HUNTSVILLE, Alabama – According to the American Cancer Society, there will be 4,500 more deaths from colorectal cancer over the next decade.
The organization says it’s because so many people have postponed their colon cancer screening during the pandemic. They estimate that 1.7 million people missed their colonoscopies from March to June 2020. That translates to about 19,000 missed or delayed cancer diagnoses during that three-month period.
Dr Bradley Rice of Alabama Colon & Gastro says that while they are starting to see colonoscopy appointments being made more often, the numbers are still low.
“We are still not back to our baseline nationally, which raises serious concerns about the long-term consequences,” Rice said.
Rice frequently performs colonoscopies at Crestwood Medical Center.
Roslyn Richardson, infection control coordinator at Crestwood, says they have started to resume elective procedures, including cancer screenings. She says patients shouldn’t delay testing because of the pandemic.

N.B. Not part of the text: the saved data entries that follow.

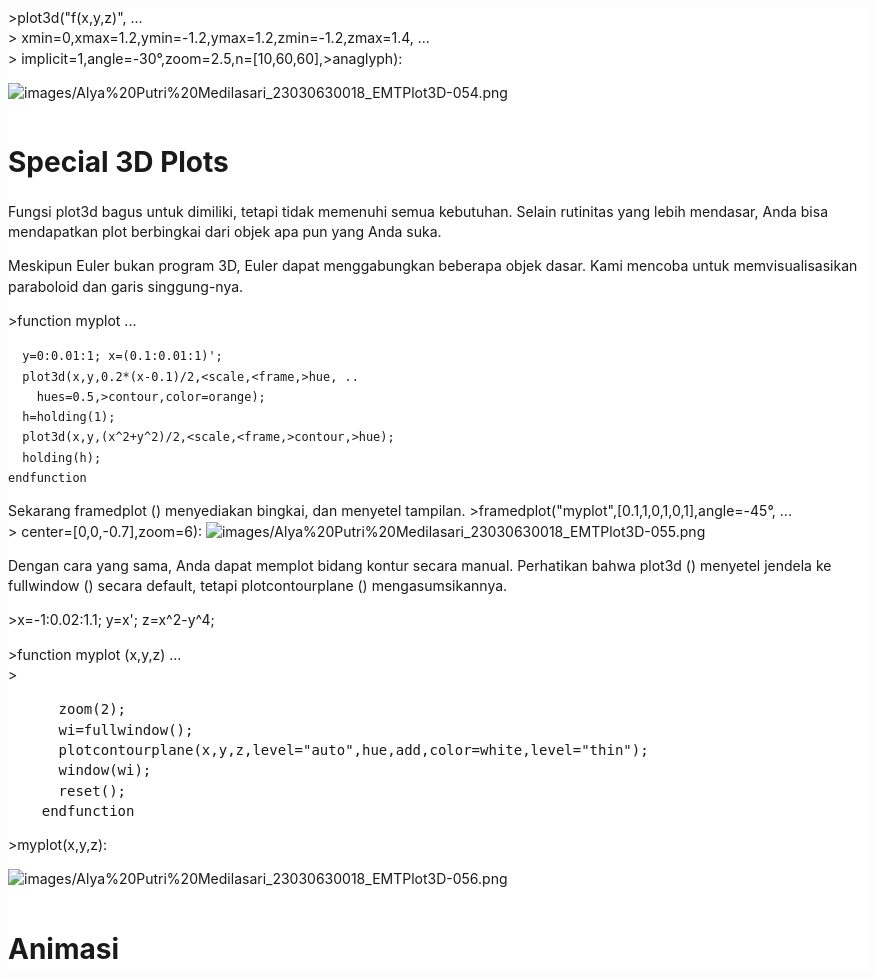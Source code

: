 \>plot3d("f(x,y,z)", ...  
\>   xmin=0,xmax=1.2,ymin=-1.2,ymax=1.2,zmin=-1.2,zmax=1.4, ...  
\>   implicit=1,angle=-30°,zoom=2.5,n=[10,60,60],\>anaglyph):


![images/Alya%20Putri%20Medilasari_23030630018_EMTPlot3D-054.png](images/Alya%20Putri%20Medilasari_23030630018_EMTPlot3D-054.png)

# Special 3D Plots

Fungsi plot3d bagus untuk dimiliki, tetapi tidak memenuhi semua kebutuhan. Selain rutinitas yang lebih mendasar, Anda bisa mendapatkan plot berbingkai dari objek apa pun yang Anda suka.

Meskipun Euler bukan program 3D, Euler dapat menggabungkan beberapa objek dasar. Kami mencoba untuk memvisualisasikan paraboloid dan garis singgung-nya.

\>function myplot ...

      y=0:0.01:1; x=(0.1:0.01:1)';
      plot3d(x,y,0.2*(x-0.1)/2,<scale,<frame,>hue, ..
        hues=0.5,>contour,color=orange);
      h=holding(1);
      plot3d(x,y,(x^2+y^2)/2,<scale,<frame,>contour,>hue);
      holding(h);
    endfunction

Sekarang framedplot () menyediakan bingkai, dan menyetel tampilan.
\>framedplot("myplot",[0.1,1,0,1,0,1],angle=-45°, ...  
\>     center=[0,0,-0.7],zoom=6):
![images/Alya%20Putri%20Medilasari_23030630018_EMTPlot3D-055.png](images/Alya%20Putri%20Medilasari_23030630018_EMTPlot3D-055.png)

Dengan cara yang sama, Anda dapat memplot bidang kontur secara manual.
Perhatikan bahwa plot3d () menyetel jendela ke fullwindow () secara
default, tetapi plotcontourplane () mengasumsikannya.


\>x=-1:0.02:1.1; y=x'; z=x^2-y^4;

\>function myplot (x,y,z) ...  
\>  
<pre class="udf">      zoom(2);
      wi=fullwindow();
      plotcontourplane(x,y,z,level="auto",<scale);
      plot3d(x,y,z,>hue,<scale,>add,color=white,level="thin");
      window(wi);
      reset();
    endfunction
</pre>
\>myplot(x,y,z):


![images/Alya%20Putri%20Medilasari_23030630018_EMTPlot3D-056.png](images/Alya%20Putri%20Medilasari_23030630018_EMTPlot3D-056.png)

# Animasi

“We’ve been battling COVID for 18 months – almost two years now – so we know exactly what to do to keep our patients safe,” Richardson said. “So you don’t want to put [cancer screenings] off longer. You want to get them as they are recommended by your primary care physician.

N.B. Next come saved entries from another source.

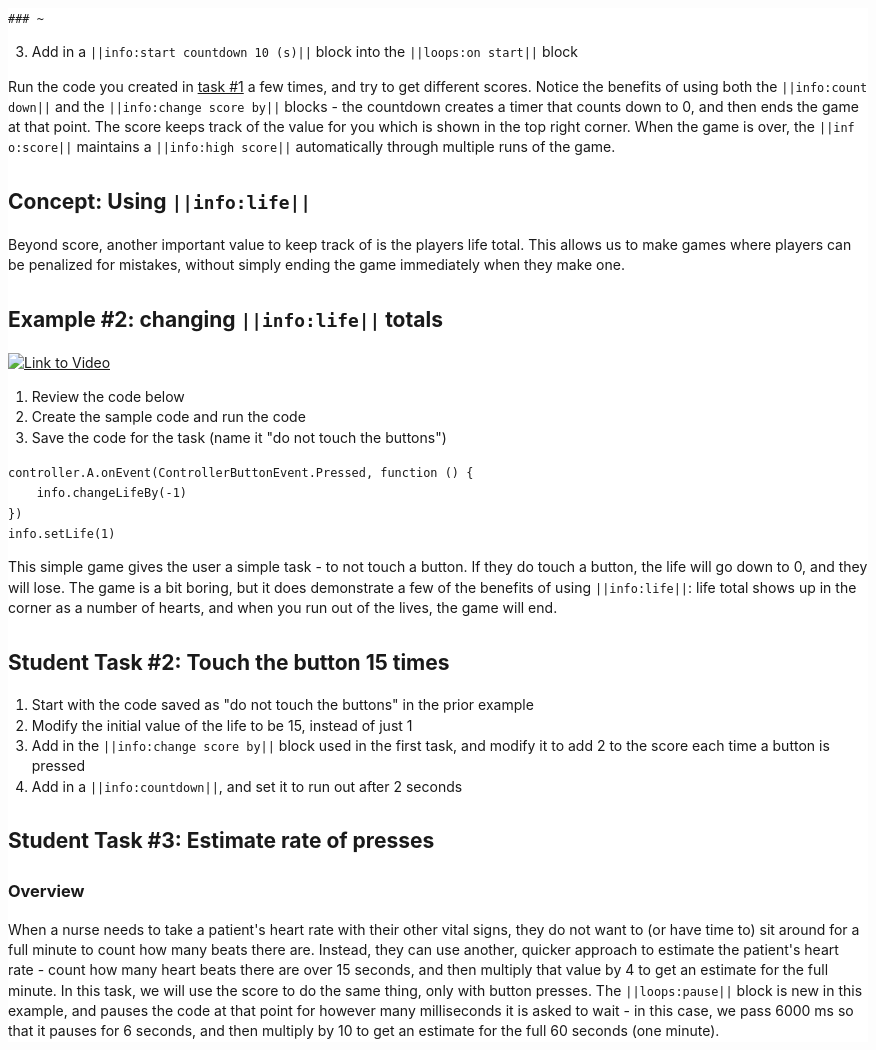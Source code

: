     ### ~

3. Add in a ``||info:start countdown 10 (s)||`` block into the ``||loops:on start||`` block

Run the code you created in [task #1](#task-1) a few times, and try to get different scores. Notice the benefits of using both the ``||info:countdown||`` and the ``||info:change score by||`` blocks - the countdown creates a timer that counts down to 0, and then ends the game at that point. The score keeps track of the value for you which is shown in the top right corner. When the game is over, the ``||info:score||`` maintains a ``||info:high score||`` automatically through multiple runs of the game.

## Concept: Using ``||info:life||``

Beyond score, another important value to keep track of is the players life total. This allows us to make games where players can be penalized for mistakes, without simply ending the game immediately when they make one.

## Example #2: changing ``||info:life||`` totals

[![Link to Video](/static/thumbnail_play_video.png)](https://aka.ms/40544a-infoproperties2)

1. Review the code below
2. Create the sample code and run the code
3. Save the code for the task (name it "do not touch the buttons")

```blocks
controller.A.onEvent(ControllerButtonEvent.Pressed, function () {
    info.changeLifeBy(-1)
})
info.setLife(1)
```

This simple game gives the user a simple task - to not touch a button. If they do touch a button, the life will go down to 0, and they will lose. The game is a bit boring, but it does demonstrate a few of the benefits of using ``||info:life||``: life total shows up in the corner as a number of hearts, and when you run out of the lives, the game will end.

## Student Task #2: Touch the button 15 times

1. Start with the code saved as "do not touch the buttons" in the prior example
2. Modify the initial value of the life to be 15, instead of just 1
3. Add in the ``||info:change score by||`` block used in the first task, and modify it to add 2 to the score each time a button is pressed
4. Add in a ``||info:countdown||``, and set it to run out after 2 seconds

## Student Task #3: Estimate rate of presses

### Overview

When a nurse needs to take a patient's heart rate with their other vital signs, they do not want to (or have time to) sit around for a full minute to count how many beats there are. Instead, they can use another, quicker approach to estimate the patient's heart rate - count how many heart beats there are over 15 seconds, and then multiply that value by 4 to get an estimate for the full minute. In this task, we will use the score to do the same thing, only with button presses. The ``||loops:pause||`` block is new in this example, and pauses the code at that point for however many milliseconds it is asked to wait - in this case, we pass 6000 ms so that it pauses for 6 seconds, and then multiply by 10 to get an estimate for the full 60 seconds (one minute).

The American Cancer Society recommends that men and women who do not have a family history of colon cancer begin regular screenings at age 45. Dr Rice says his office has started to see more cases of colorectal cancer in younger patients.
“You see the trend of people in their 20s and 30s having colon cancer multiple times,” Rice said. “When I started 12 years ago, you saw it maybe once or twice. Now we see him once or twice a month.